### TASK REQUIREMENTS
All of the records that follow need to be copied word for word, without the pictures.

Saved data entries
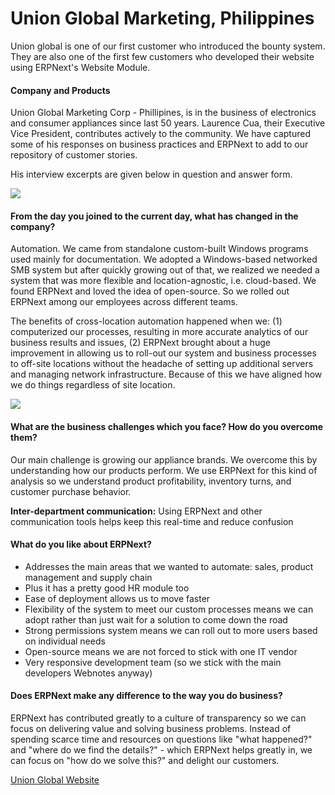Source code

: # Union Global Marketing, Philippines

Union global is one of our first customer who introduced the bounty system. They are also one of the first few customers who developed their website using ERPNext's Website Module.

#### Company and Products

Union Global Marketing Corp - Phillipines, is in the business of electronics and consumer appliances since last 50 years. Laurence Cua, their Executive Vice President, contributes actively to the community. We have captured some of his responses on business practices and ERPNext to add to our repository of customer stories.

His interview excerpts are given below in question and answer form.

<img src="/assets/frappe_io/images/stories/laurence.jpg" class="img-responsive" style="max-width: 300px;">

#### From the day you joined to the current day, what has changed in the company?

Automation. We came from standalone custom-built Windows programs used mainly for documentation.  We  adopted a Windows-based networked SMB system but after quickly growing out of that, we realized we needed a system that was more flexible and location-agnostic, i.e. cloud-based. We found ERPNext and loved the idea of open-source. So we rolled out ERPNext among our employees across different teams.

The benefits of cross-location automation happened when we: (1) computerized our processes, resulting in more accurate analytics of our business results and issues, (2) ERPNext brought about a huge improvement in allowing us to roll-out our system and business processes to off-site locations without the headache of setting up additional servers and managing network infrastructure. Because of this we have aligned how we do things regardless of site location.

<img src="/assets/frappe_io/images/erpnext/unionglobal-coffeemaker.jpg" class="img-responsive" style="max-width: 200px;">

#### What are the business challenges which you face? How do you overcome them?

Our main challenge is growing our appliance brands. We overcome this by understanding how our products perform. We use ERPNext for this kind of analysis so we understand product profitability, inventory turns, and customer purchase behavior.

__Inter-department communication:__ Using ERPNext and other communication tools helps keep this real-time and reduce confusion

#### What do you like about ERPNext?

* Addresses the main areas that we wanted to automate: sales, product management and supply chain
* Plus it has a pretty good HR module too
* Ease of deployment allows us to move faster
* Flexibility of the system to meet our custom processes means we can adopt rather than just wait for a solution to come down the road
* Strong permissions system means we can roll out to more users based on individual needs
* Open-source means we are not forced to stick with one IT vendor
* Very responsive development team (so we stick with the main developers Webnotes anyway)

#### Does ERPNext make any difference to the way you do business?
ERPNext has contributed greatly to a culture of transparency so we can focus on delivering value and solving business problems. Instead of spending scarce time and resources on questions like "what happened?" and "where do we find the details?" - which ERPNext helps greatly in, we can focus on "how do we solve this?" and delight our customers.

[Union Global Website](http://www.union.ph/)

### WRITTEN SOLUTION
Source code

: # Union Global Marketing, Philippines

Union global is one of our first customer who introduced the bounty system. They are also one of the first few customers who developed their website using ERPNext's Website Module.

#### Company and Products

Union Global Marketing Corp - Phillipines, is in the business of electronics and consumer appliances since last 50 years. Laurence Cua, their Executive Vice President, contributes actively to the community. We have captured some of his responses on business practices and ERPNext to add to our repository of customer stories.

His interview excerpts are given below in question and answer form.

<img src="/assets/frappe_io/images/stories/laurence.jpg" class="img-responsive" style="max-width: 300px;">

#### From the day you joined to the current day, what has changed in the company?

Automation. We came from standalone custom-built Windows programs used mainly for documentation.  We  adopted a Windows-based networked SMB system but after quickly growing out of that, we realized we needed a system that was more flexible and location-agnostic, i.e. cloud-based. We found ERPNext and loved the idea of open-source. So we rolled out ERPNext among our employees across different teams.

The benefits of cross-location automation happened when we: (1) computerized our processes, resulting in more accurate analytics of our business results and issues, (2) ERPNext brought about a huge improvement in allowing us to roll-out our system and business processes to off-site locations without the headache of setting up additional servers and managing network infrastructure. Because of this we have aligned how we do things regardless of site location.

<img src="/assets/frappe_io/images/erpnext/unionglobal-coffeemaker.jpg" class="img-responsive" style="max-width: 200px;">

#### What are the business challenges which you face? How do you overcome them?

Our main challenge is growing our appliance brands. We overcome this by understanding how our products perform. We use ERPNext for this kind of analysis so we understand product profitability, inventory turns, and customer purchase behavior.

__Inter-department communication:__ Using ERPNext and other communication tools helps keep this real-time and reduce confusion

#### What do you like about ERPNext?

* Addresses the main areas that we wanted to automate: sales, product management and supply chain
* Plus it has a pretty good HR module too
* Ease of deployment allows us to move faster
* Flexibility of the system to meet our custom processes means we can adopt rather than just wait for a solution to come down the road
* Strong permissions system means we can roll out to more users based on individual needs
* Open-source means we are not forced to stick with one IT vendor
* Very responsive development team (so we stick with the main developers Webnotes anyway)

#### Does ERPNext make any difference to the way you do business?
ERPNext has contributed greatly to a culture of transparency so we can focus on delivering value and solving business problems. Instead of spending scarce time and resources on questions like "what happened?" and "where do we find the details?" - which ERPNext helps greatly in, we can focus on "how do we solve this?" and delight our customers.

[Union Global Website](http://www.union.ph/)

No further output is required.